• **PROBLEM STATEMENT**: In the records that follow, show each line where the word "breaker" is present.

(Saved data entries)
· · ·

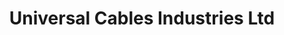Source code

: ---
title: "Universal Cables Industries Ltd"
url: /karachi/universal-cables-industries-ltd/
shop: shop
---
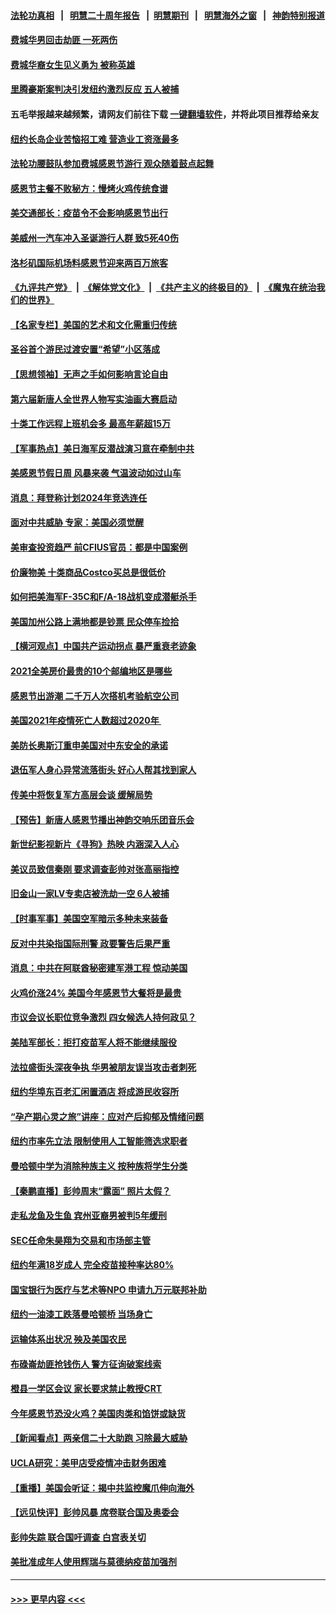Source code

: #### [法轮功真相](https://github.com/gfw-breaker/truth/blob/master/README.md?t=0) &nbsp;&nbsp;|&nbsp;&nbsp; [明慧二十周年报告](https://github.com/gfw-breaker/mh-reports/blob/master/README.md?t=0) &nbsp;&nbsp;|&nbsp;&nbsp;[明慧期刊](https://github.com/gfw-breaker/mh-qikan) &nbsp;&nbsp;|&nbsp;&nbsp; [明慧海外之窗](https://github.com/gfw-breaker/mh-news/blob/master/README.md?t=0) &nbsp;&nbsp;|&nbsp;&nbsp; [神韵特别报道](https://github.com/gfw-breaker/mh-news/blob/master/shenyun.md?t=0)
#### [费城华男回击劫匪 一死两伤](../pages/nsc412/n13390541.md?t=11221801) 
#### [费城华裔女生见义勇为 被称英雄](../pages/nsc412/n13390538.md?t=11221801) 
#### [里腾豪斯案判决引发纽约激烈反应 五人被捕](../pages/nsc412/n13390555.md?t=11221801) 
#### 五毛举报越来越频繁，请网友们前往下载 [一键翻墙软件](https://github.com/gfw-breaker/ssr-accounts)，并将此项目推荐给亲友
#### [纽约长岛企业苦恼招工难 营造业工资涨最多](../pages/nsc412/n13390564.md?t=11221801) 
#### [法轮功腰鼓队参加费城感恩节游行  观众随着鼓点起舞](../pages/nsc412/n13390759.md?t=11221801) 
#### [感恩节主餐不败秘方：慢烤火鸡传统食谱](../pages/nsc412/n13390606.md?t=11221801) 
#### [美交通部长：疫苗令不会影响感恩节出行](../pages/nsc412/n13389876.md?t=11221801) 
#### [美威州一汽车冲入圣诞游行人群 致5死40伤](../pages/nsc412/n13390225.md?t=11221801) 
#### [洛杉矶国际机场料感恩节迎来两百万旅客](../pages/nsc412/n13390222.md?t=11221801) 
#### [《九评共产党》](https://github.com/begood0513/9ping.md/blob/master/README.md) &nbsp;|&nbsp; [《解体党文化》](../../../../jtdwh.md/blob/master/README.md)  &nbsp;|&nbsp; [《共产主义的终极目的》](../../../../gczydzjmd.md/blob/master/README.md) &nbsp;|&nbsp; [《魔鬼在统治我们的世界》](../../../../mgztzwmdsj.md/blob/master/README.md) 
#### [【名家专栏】美国的艺术和文化需重归传统](../pages/nsc412/n13388042.md?t=11221801) 
#### [圣谷首个游民过渡安置“希望”小区落成](../pages/nsc412/n13389990.md?t=11221801) 
#### [【思想领袖】无声之手如何影响言论自由](../pages/nsc412/n13362266.md?t=11221801) 
#### [第六届新唐人全世界人物写实油画大赛启动](../pages/nsc412/n13389884.md?t=11221801) 
#### [十类工作远程上班机会多 最高年薪超15万](../pages/nsc412/n13388185.md?t=11221801) 
#### [【军事热点】美日海军反潜战演习意在牵制中共](../pages/nsc412/n13389736.md?t=11221801) 
#### [美感恩节假日周 风暴来袭 气温波动如过山车](../pages/nsc412/n13389569.md?t=11221801) 
#### [消息：拜登称计划2024年竞选连任](../pages/nsc412/n13389373.md?t=11221801) 
#### [面对中共威胁 专家：美国必须觉醒](../pages/nsc412/n13389302.md?t=11221801) 
#### [美审查投资趋严 前CFIUS官员：都是中国案例](../pages/nsc412/n13380424.md?t=11221801) 
#### [价廉物美 十类商品Costco买总是很低价](../pages/nsc412/n13387347.md?t=11221801) 
#### [如何把美海军F-35C和F/A-18战机变成潜艇杀手](../pages/nsc412/n13374078.md?t=11221801) 
#### [美国加州公路上满地都是钞票 民众停车捡拾](../pages/nsc412/n13388603.md?t=11221801) 
#### [【横河观点】中国共产运动拐点 暴严重衰老迹象](../pages/nsc412/n13388333.md?t=11221801) 
#### [2021全美房价最贵的10个邮编地区是哪些](../pages/nsc412/n13388441.md?t=11221801) 
#### [感恩节出游潮 二千万人次搭机考验航空公司](../pages/nsc412/n13388433.md?t=11221801) 
#### [美国2021年疫情死亡人数超过2020年 ](../pages/nsc412/n13388393.md?t=11221801) 
#### [美防长奥斯汀重申美国对中东安全的承诺](../pages/nsc412/n13388417.md?t=11221801) 
#### [退伍军人身心异常流落街头 好心人帮其找到家人](../pages/nsc412/n13387630.md?t=11221801) 
#### [传美中将恢复军方高层会谈 缓解局势](../pages/nsc412/n13388277.md?t=11221801) 
#### [【预告】新唐人感恩节播出神韵交响乐团音乐会](../pages/nsc412/n13388305.md?t=11221801) 
#### [新世纪影视新片《寻狗》热映 内涵深入人心](../pages/nsc412/n13387269.md?t=11221801) 
#### [美议员致信秦刚 要求调查彭帅对张高丽指控](../pages/nsc412/n13388256.md?t=11221801) 
#### [旧金山一家LV专卖店被洗劫一空 6人被捕](../pages/nsc412/n13388132.md?t=11221801) 
#### [【时事军事】美国空军暗示多种未来装备](../pages/nsc412/n13388071.md?t=11221801) 
#### [反对中共染指国际刑警 政要警告后果严重](../pages/nsc412/n13386918.md?t=11221801) 
#### [消息：中共在阿联酋秘密建军港工程 惊动美国](../pages/nsc412/n13387546.md?t=11221801) 
#### [火鸡价涨24% 美国今年感恩节大餐将是最贵](../pages/nsc412/n13387713.md?t=11221801) 
#### [市议会议长职位竞争激烈 四女候选人持何政见？](../pages/nsc412/n13387562.md?t=11221801) 
#### [美陆军部长：拒打疫苗军人将不能继续服役](../pages/nsc412/n13387355.md?t=11221801) 
#### [法拉盛街头深夜争执 华男被朋友误当攻击者刺死](../pages/nsc412/n13387565.md?t=11221801) 
#### [纽约华埠东百老汇闲置酒店 将成游民收容所](../pages/nsc412/n13387573.md?t=11221801) 
#### [“孕产期心灵之旅”讲座：应对产后抑郁及情绪问题](../pages/nsc412/n13387568.md?t=11221801) 
#### [纽约市率先立法 限制使用人工智能筛选求职者](../pages/nsc412/n13387468.md?t=11221801) 
#### [曼哈顿中学为消除种族主义 按种族将学生分类](../pages/nsc412/n13387554.md?t=11221801) 
#### [【秦鹏直播】彭帅周末“露面” 照片太假？](../pages/nsc412/n13387165.md?t=11221801) 
#### [走私龙鱼及生鱼 宾州亚裔男被判5年缓刑](../pages/nsc412/n13387557.md?t=11221801) 
#### [SEC任命朱昊翔为交易和市场部主管](../pages/nsc412/n13387560.md?t=11221801) 
#### [纽约年满18岁成人 完全疫苗接种率达80%](../pages/nsc412/n13387576.md?t=11221801) 
#### [国宝银行为医疗与艺术等NPO 申请九万元联邦补助](../pages/nsc412/n13387578.md?t=11221801) 
#### [纽约一油漆工跌落曼哈顿桥 当场身亡](../pages/nsc412/n13387471.md?t=11221801) 
#### [运输体系出状况 殃及美国农民](../pages/nsc412/n13387494.md?t=11221801) 
#### [布碌崙劫匪抢钱伤人 警方征询破案线索](../pages/nsc412/n13387549.md?t=11221801) 
#### [橙县一学区会议 家长要求禁止教授CRT](../pages/nsc412/n13387433.md?t=11221801) 
#### [今年感恩节恐没火鸡？美国肉类和馅饼或缺货](../pages/nsc412/n13387311.md?t=11221801) 
#### [【新闻看点】两亲信二十大助跑 习除最大威胁](../pages/nsc412/n13387139.md?t=11221801) 
#### [UCLA研究：美甲店受疫情冲击财务困难](../pages/nsc412/n13387332.md?t=11221801) 
#### [【重播】美国会听证：揭中共监控魔爪伸向海外](../pages/nsc412/n13387244.md?t=11221801) 
#### [【远见快评】彭帅风暴 席卷联合国及奥委会](../pages/nsc412/n13387155.md?t=11221801) 
#### [彭帅失踪 联合国吁调查 白宫表关切](../pages/nsc412/n13387151.md?t=11221801) 
#### [美批准成年人使用辉瑞与莫德纳疫苗加强剂](../pages/nsc412/n13387185.md?t=11221801) 

----
#### [ >>> 更早内容 <<< ](../indexes/nsc412-earlier.md)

· · ·

• **SOLUTION BELOW**:
: #### [法轮功真相](https://github.com/gfw-breaker/truth/blob/master/README.md?t=0) &nbsp;&nbsp;|&nbsp;&nbsp; [明慧二十周年报告](https://github.com/gfw-breaker/mh-reports/blob/master/README.md?t=0) &nbsp;&nbsp;|&nbsp;&nbsp;[明慧期刊](https://github.com/gfw-breaker/mh-qikan) &nbsp;&nbsp;|&nbsp;&nbsp; [明慧海外之窗](https://github.com/gfw-breaker/mh-news/blob/master/README.md?t=0) &nbsp;&nbsp;|&nbsp;&nbsp; [神韵特别报道](https://github.com/gfw-breaker/mh-news/blob/master/shenyun.md?t=0)
#### 五毛举报越来越频繁，请网友们前往下载 [一键翻墙软件](https://github.com/gfw-breaker/ssr-accounts)，并将此项目推荐给亲友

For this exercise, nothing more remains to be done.